Harbor Freight (Northern Tool too, I think) sells hydraulic pipe benders
that come with interchangeable "jaws? mandrels?" of different sizes.
These aren't all that expensive and do a great job. They have a built
in rollers and a hydraulic jack that you manually pump to get the
bending. Easy to pump. Goes slow enough that there is no worry about
going too far too fast, Easy to get the desired radius of curvature.

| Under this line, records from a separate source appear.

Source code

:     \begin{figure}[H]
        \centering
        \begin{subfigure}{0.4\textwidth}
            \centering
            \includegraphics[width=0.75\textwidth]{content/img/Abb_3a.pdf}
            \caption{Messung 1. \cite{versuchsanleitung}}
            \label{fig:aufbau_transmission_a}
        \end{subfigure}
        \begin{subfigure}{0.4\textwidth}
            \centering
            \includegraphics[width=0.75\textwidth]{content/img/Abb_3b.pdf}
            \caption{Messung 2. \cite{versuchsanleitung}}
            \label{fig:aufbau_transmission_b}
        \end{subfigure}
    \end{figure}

You can single handed bend a circle with a 20 ft length of rebar or make
a much tighter bend if desired. I have had mine for over 20 years.
Patrick NJ5G
On 10/20/2015 11:05 PM, Roger (K8RI) on TT wrote:
My opinion:
Typically the rebar only adds strength to the concrete base. IOW, You
don't need as large a base, or as strong a mix when rebar is used. If
you were "positive" the base could maintain structural integrity under
any conditions you wouldn't need rebar.
Regardless of whether welded or tied, The rebar normally doesn't need
a rigid connections. The ties only keep the rebar in place during the
pour.
If you don't need precision and are not making sharp bends in big
stuff you might be able to do the bending with a manual conduit
bender. Welding just makes building a rugged cage that can stand
rough handling easier. Just be sure to use rebar made for welding.
Welds on the normal stuff are quite fragile.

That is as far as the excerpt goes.